Some observers believe that the success of SO lies in its crowdsourcing model and the reputation system [15, 2]. The four most common forms of participation are i) question asking, ii) question answering, iii) commenting, and iv) voting/scoring [15]. Figure 1 presents an exemplar SO discussion thread, which contains one question and one or many answers. When multiple answers are available, the asker decides which answer to accept, and marks it with “”.

After a user posts a question, an answer, or a comment, other users can vote for or against the post. Users gain reputation for each up-vote their posts receive. For instance, answers earn their authors 10 points per up-vote, questions earn 5, and comments earn 2 [16]. All users initially have only one reputation point. As users gain more reputation, they are granted more administrative privileges to help maintain SO posts [13]. For instance, a user with 15 points can vote up posts. A user with 125 points can vote down posts. Users with at least 20K points are considered “trusted users”, and can edit or delete other people’s posts.

The score of a question or answer post is decided by the up-votes and down-votes the post received. Users can favorite a question post if they want to bookmark the question and keep track of any update on the discussion thread. Each question contains one or many tags, which are words or phrases to describe topics of the question. Each post has a timestamp to show when it was created. Each discussion thread has a view count to indicate how many times the thread has been viewed.

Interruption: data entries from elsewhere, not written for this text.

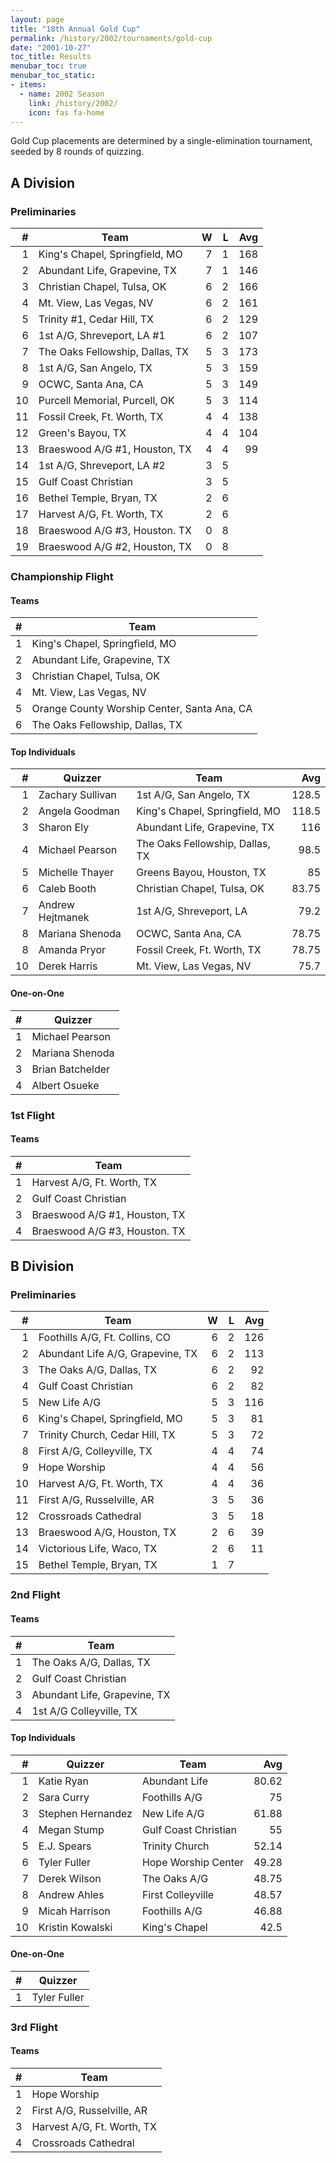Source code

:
 ```yaml
---
layout: page
title: "18th Annual Gold Cup"
permalink: /history/2002/tournaments/gold-cup
date: "2001-10-27"
toc_title: Results
menubar_toc: true
menubar_toc_static:
- items:
  - name: 2002 Season
    link: /history/2002/
    icon: fas fa-home
---
```


Gold Cup placements are determined by a single-elimination tournament, seeded by 8 rounds of quizzing.

## A Division

### Preliminaries

|    # | Team                            |    W |    L |  Avg |
| ---: | ------------------------------- | ---: | ---: | ---: |
|    1 | King's Chapel, Springfield, MO  |    7 |    1 |  168 |
|    2 | Abundant Life, Grapevine, TX    |    7 |    1 |  146 |
|    3 | Christian Chapel, Tulsa, OK     |    6 |    2 |  166 |
|    4 | Mt. View, Las Vegas, NV         |    6 |    2 |  161 |
|    5 | Trinity #1, Cedar Hill, TX      |    6 |    2 |  129 |
|    6 | 1st A/G, Shreveport, LA #1      |    6 |    2 |  107 |
|    7 | The Oaks Fellowship, Dallas, TX |    5 |    3 |  173 |
|    8 | 1st A/G, San Angelo, TX         |    5 |    3 |  159 |
|    9 | OCWC, Santa Ana, CA             |    5 |    3 |  149 |
|   10 | Purcell Memorial, Purcell, OK   |    5 |    3 |  114 |
|   11 | Fossil Creek, Ft. Worth, TX     |    4 |    4 |  138 |
|   12 | Green's Bayou, TX               |    4 |    4 |  104 |
|   13 | Braeswood A/G #1, Houston, TX   |    4 |    4 |   99 |
|   14 | 1st A/G, Shreveport, LA #2      |    3 |    5 |      |
|   15 | Gulf Coast Christian            |    3 |    5 |      |
|   16 | Bethel Temple, Bryan, TX        |    2 |    6 |      |
|   17 | Harvest A/G, Ft. Worth, TX      |    2 |    6 |      |
|   18 | Braeswood A/G #3, Houston. TX   |    0 |    8 |      |
|   19 | Braeswood A/G #2, Houston, TX   |    0 |    8 |      |

### Championship Flight

#### Teams

|    # | Team                                        |
| ---: | ------------------------------------------- |
|    1 | King's Chapel, Springfield, MO              |
|    2 | Abundant Life, Grapevine, TX                |
|    3 | Christian Chapel, Tulsa, OK                 |
|    4 | Mt. View, Las Vegas, NV                     |
|    5 | Orange County Worship Center, Santa Ana, CA |
|    6 | The Oaks Fellowship, Dallas, TX             |

#### Top Individuals

|    # | Quizzer          | Team                            |   Avg |
| ---: | ---------------- | ------------------------------- | ----: |
|    1 | Zachary Sullivan | 1st A/G, San Angelo, TX         | 128.5 |
|    2 | Angela Goodman   | King's Chapel, Springfield, MO  | 118.5 |
|    3 | Sharon Ely       | Abundant Life, Grapevine, TX    |   116 |
|    4 | Michael Pearson  | The Oaks Fellowship, Dallas, TX |  98.5 |
|    5 | Michelle Thayer  | Greens Bayou, Houston, TX       |    85 |
|    6 | Caleb Booth      | Christian Chapel, Tulsa, OK     | 83.75 |
|    7 | Andrew Hejtmanek | 1st A/G, Shreveport, LA         |  79.2 |
|    8 | Mariana Shenoda  | OCWC, Santa Ana, CA             | 78.75 |
|    8 | Amanda Pryor     | Fossil Creek, Ft. Worth, TX     | 78.75 |
|   10 | Derek Harris     | Mt. View, Las Vegas, NV         |  75.7 |

#### One-on-One

|    # | Quizzer          |
| ---: | ---------------- |
|    1 | Michael Pearson  |
|    2 | Mariana Shenoda  |
|    3 | Brian Batchelder |
|    4 | Albert Osueke    |

### 1st Flight

#### Teams

|    # | Team                          |
| ---: | ----------------------------- |
|    1 | Harvest A/G, Ft. Worth, TX    |
|    2 | Gulf Coast Christian          |
|    3 | Braeswood A/G #1, Houston, TX |
|    4 | Braeswood A/G #3, Houston. TX |

## B Division

### Preliminaries

|    # | Team                             |    W |    L |  Avg |
| ---: | -------------------------------- | ---: | ---: | ---: |
|    1 | Foothills A/G, Ft. Collins, CO   |    6 |    2 |  126 |
|    2 | Abundant Life A/G, Grapevine, TX |    6 |    2 |  113 |
|    3 | The Oaks A/G, Dallas, TX         |    6 |    2 |   92 |
|    4 | Gulf Coast Christian             |    6 |    2 |   82 |
|    5 | New Life A/G                     |    5 |    3 |  116 |
|    6 | King's Chapel, Springfield, MO   |    5 |    3 |   81 |
|    7 | Trinity Church, Cedar Hill, TX   |    5 |    3 |   72 |
|    8 | First A/G, Colleyville, TX       |    4 |    4 |   74 |
|    9 | Hope Worship                     |    4 |    4 |   56 |
|   10 | Harvest A/G, Ft. Worth, TX       |    4 |    4 |   36 |
|   11 | First A/G, Russelville, AR       |    3 |    5 |   36 |
|   12 | Crossroads Cathedral             |    3 |    5 |   18 |
|   13 | Braeswood A/G, Houston, TX       |    2 |    6 |   39 |
|   14 | Victorious Life, Waco, TX        |    2 |    6 |   11 |
|   15 | Bethel Temple, Bryan, TX         |    1 |    7 |      |

### 2nd Flight

#### Teams

|    # | Team                         |
| ---: | ---------------------------- |
|    1 | The Oaks A/G, Dallas, TX     |
|    2 | Gulf Coast Christian         |
|    3 | Abundant Life, Grapevine, TX |
|    4 | 1st A/G Colleyville, TX      |

#### Top Individuals

|    # | Quizzer           | Team                 |   Avg |
| ---: | ----------------- | -------------------- | ----: |
|    1 | Katie Ryan        | Abundant Life        | 80.62 |
|    2 | Sara Curry        | Foothills A/G        |    75 |
|    3 | Stephen Hernandez | New Life A/G         | 61.88 |
|    4 | Megan Stump       | Gulf Coast Christian |    55 |
|    5 | E.J. Spears       | Trinity Church       | 52.14 |
|    6 | Tyler Fuller      | Hope Worship Center  | 49.28 |
|    7 | Derek Wilson      | The Oaks A/G         | 48.75 |
|    8 | Andrew Ahles      | First Colleyville    | 48.57 |
|    9 | Micah Harrison    | Foothills A/G        | 46.88 |
|   10 | Kristin Kowalski  | King's Chapel        |  42.5 |

#### One-on-One

|    # | Quizzer      |
| ---: | ------------ |
|    1 | Tyler Fuller |

### 3rd Flight

#### Teams

|    # | Team                       |
| ---: | -------------------------- |
|    1 | Hope Worship               |
|    2 | First A/G, Russelville, AR |
|    3 | Harvest A/G, Ft. Worth, TX |
|    4 | Crossroads Cathedral       |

Ii-B Categorization of Java Security Implementations

Based on state-of-the-art security knowledge, researchers defined five categories of security issues relevant to library misuses [5]. Table I shows their criteria, which we use in this project to decide whether a code snippet is insecure or not.

Category Parameter Insecure
SSL/TLS HostnameVerifier allow all hosts
Trust Manager trust all
Version TLSv1.1
Cipher Suite RC4, 3DES, AES-CBC MD5, MD2
OnReceivedSSLError proceed
Cipher/Mode RC2, RC4, DES, 3DES, AES/ECB, Blowfish
Symmetric Key static, bad derivation

Initialization Vector (IV)

zeroed, static, bad derivation
Password Based Encryption (PBE) 1k iterations, 64-bit salt, static salt
Asymmetric Key RSA 2,048 bit, ECC 224 bit
PBKDF SHA224, MD2, MD5
Hash Digital Signature SHA1, MD2, MD5
Credentials SHA1, MD2, MD5
Type Random
Random Seeding setSeednextBytes, setSeed with static values
TABLE I: Criteria used to decide code’s security property
Ssl/tls

There are five key points concerning how to securely establish SSL/TLS connections. First, developers should use an implementation of the HostnameVerifier interface to verify servers’ hostnames instead of allowing all hosts [7]. Second, when implementing a custom TrustManager, developers should validate certificates instead of blindly trusting all certificates. Third, when “TLS” is passed as a parameter to SSLContext.getInstance(...);, developers should explicitly specify the version number to be at least 1.1, because TLS’ lower versions are insecure [17]. Fourth, the usage of insecure cipher suites should be avoided. Fifth, when overriding onReceivedSslError(), developers should handle instead of skipping any certificate validation error. Listing 1 shows a vulnerable snippet that allows all hosts, trusts all certificates, and uses TLS v1.0.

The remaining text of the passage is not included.